## What the task requires
Wherever a line of the records contains "isabellebody", copy that line.

------ Material for this task ------

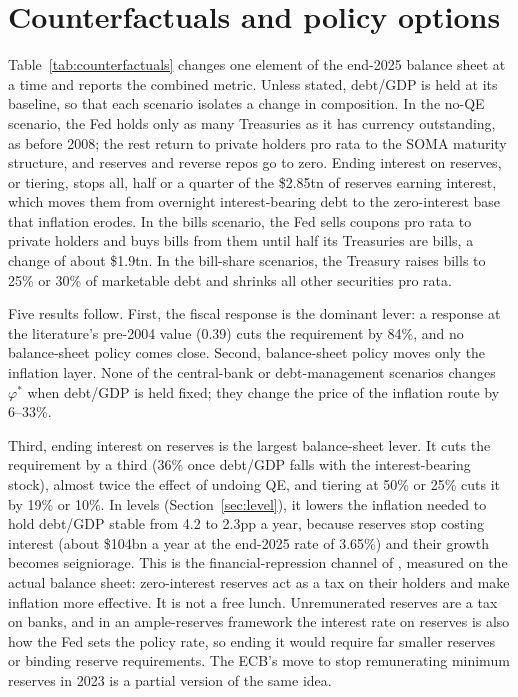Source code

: \section{Counterfactuals and policy options}\label{sec:policy}

Table~\ref{tab:counterfactuals} changes one element of the end-2025 balance sheet at a time and reports the combined metric. Unless stated, debt/GDP is held at its baseline, so that each scenario isolates a change in composition. In the no-QE scenario, the Fed holds only as many Treasuries as it has currency outstanding, as before 2008; the rest return to private holders pro rata to the SOMA maturity structure, and reserves and reverse repos go to zero. Ending interest on reserves, or tiering, stops all, half or a quarter of the \$2.85tn of reserves earning interest, which moves them from overnight interest-bearing debt to the zero-interest base that inflation erodes. In the bills scenario, the Fed sells coupons pro rata to private holders and buys bills from them until half its Treasuries are bills, a change of about \$1.9tn. In the bill-share scenarios, the Treasury raises bills to 25\% or 30\% of marketable debt and shrinks all other securities pro rata.



Five results follow. First, the fiscal response is the dominant lever: a response at the literature's pre-2004 value (0.39) cuts the requirement by 84\%, and no balance-sheet policy comes close. Second, balance-sheet policy moves only the inflation layer. None of the central-bank or debt-management scenarios changes $\varphi^*$ when debt/GDP is held fixed; they change the price of the inflation route by 6--33\%.

Third, ending interest on reserves is the largest balance-sheet lever. It cuts the requirement by a third (36\% once debt/GDP falls with the interest-bearing stock), almost twice the effect of undoing QE, and tiering at 50\% or 25\% cuts it by 19\% or 10\%. In levels (Section~\ref{sec:level}), it lowers the inflation needed to hold debt/GDP stable from 4.2 to 2.3pp a year, because reserves stop costing interest (about \$104bn a year at the end-2025 rate of 3.65\%) and their growth becomes seigniorage. This is the financial-repression channel of \citet{hilscher2022}, measured on the actual balance sheet: zero-interest reserves act as a tax on their holders and make inflation more effective. It is not a free lunch. Unremunerated reserves are a tax on banks, and in an ample-reserves framework the interest rate on reserves is also how the Fed sets the policy rate, so ending it would require far smaller reserves or binding reserve requirements. The ECB's move to stop remunerating minimum reserves in 2023 is a partial version of the same idea.

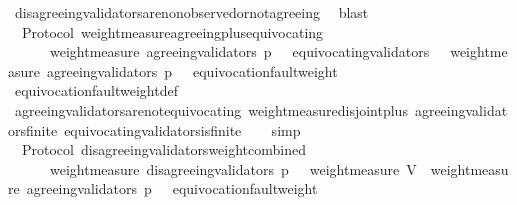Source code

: \begin{isabellebody}
\ disagreeing{\isacharunderscore}validators{\isacharunderscore}are{\isacharunderscore}non{\isacharunderscore}observed{\isacharunderscore}or{\isacharunderscore}not{\isacharunderscore}agreeing\ \isamarkupfalse%
\ blast%
\endisatagproof
{\isafoldproof}%
%
\isadelimproof
\isanewline
%
\endisadelimproof
\isanewline
{}\isamarkupfalse%
\ {\isacharparenleft}\ Protocol{\isacharparenright}\ weight{\isacharunderscore}measure{\isacharunderscore}agreeing{\isacharunderscore}plus{\isacharunderscore}equivocating\ {\isacharcolon}\isanewline
\ \ {\isachardoublequoteopen}{\isasymforall}\ {\isasymsigma}\ {\isasymin}\ {\isasymSigma}{\isachardot}\ weight{\isacharunderscore}measure\ {\isacharparenleft}agreeing{\isacharunderscore}validators\ {\isacharparenleft}p{\isacharcomma}\ {\isasymsigma}{\isacharparenright}\ {\isasymunion}\ equivocating{\isacharunderscore}validators\ {\isasymsigma}{\isacharparenright}\ {\isacharequal}\ weight{\isacharunderscore}measure\ {\isacharparenleft}agreeing{\isacharunderscore}validators\ {\isacharparenleft}p{\isacharcomma}\ {\isasymsigma}{\isacharparenright}{\isacharparenright}\ {\isacharplus}\ equivocation{\isacharunderscore}fault{\isacharunderscore}weight\ {\isasymsigma}{\isachardoublequoteclose}\isanewline
%
\isadelimproof
\ \ %
\endisadelimproof
%
\isatagproof
{}\isamarkupfalse%
\ equivocation{\isacharunderscore}fault{\isacharunderscore}weight{\isacharunderscore}def\isanewline
\ \ \isamarkupfalse%
\ agreeing{\isacharunderscore}validators{\isacharunderscore}are{\isacharunderscore}not{\isacharunderscore}equivocating\ weight{\isacharunderscore}measure{\isacharunderscore}disjoint{\isacharunderscore}plus\ agreeing{\isacharunderscore}validators{\isacharunderscore}finite\ equivocating{\isacharunderscore}validators{\isacharunderscore}is{\isacharunderscore}finite\isanewline
\ \ \isamarkupfalse%
\ simp%
\endisatagproof
{\isafoldproof}%
%
\isadelimproof
\isanewline
%
\endisadelimproof
\isanewline
{}\isamarkupfalse%
\ {\isacharparenleft}\ Protocol{\isacharparenright}\ disagreeing{\isacharunderscore}validators{\isacharunderscore}weight{\isacharunderscore}combined\ {\isacharcolon}\isanewline
\ \ {\isachardoublequoteopen}{\isasymforall}\ {\isasymsigma}\ {\isasymin}\ {\isasymSigma}{\isachardot}\ weight{\isacharunderscore}measure\ {\isacharparenleft}disagreeing{\isacharunderscore}validators\ {\isacharparenleft}p{\isacharcomma}\ {\isasymsigma}{\isacharparenright}{\isacharparenright}\ {\isacharequal}\ weight{\isacharunderscore}measure\ V\ {\isacharminus}\ weight{\isacharunderscore}measure\ {\isacharparenleft}agreeing{\isacharunderscore}validators\ {\isacharparenleft}p{\isacharcomma}\ {\isasymsigma}{\isacharparenright}{\isacharparenright}\ {\isacharminus}\ equivocation{\isacharunderscore}fault{\isacharunderscore}weight\ {\isasymsigma}{\isachardoublequoteclose}\isanewline

\end{isabellebody}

------

## Task answer
: \begin{isabellebody}
\end{isabellebody}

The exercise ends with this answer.